[Records from a dataset]
»»
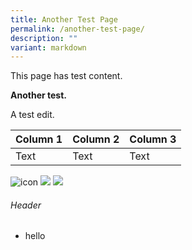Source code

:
 ```yaml
---
title: Another Test Page
permalink: /another-test-page/
description: ""
variant: markdown
---
```

This page has test content.

**Another test.**

A test edit.

| Column 1 | Column 2 | Column 3 |
| -------- | -------- | -------- |
| Text     | Text     | Text     |

![icon](/images/favicon-isomer.ico)
![](https://www.isomer.gov.sg/images/Homepage/create%20and%20launch%20in%20days%203.png)
![](/images/not-found.jpg)


###### Header

- hello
««
WORK REQUEST: Note each line above that contains "isomer" and copy it out.

RESPONSE FOR THIS EXERCISE:
![icon](/images/favicon-isomer.ico)
![](https://www.isomer.gov.sg/images/Homepage/create%20and%20launch%20in%20days%203.png)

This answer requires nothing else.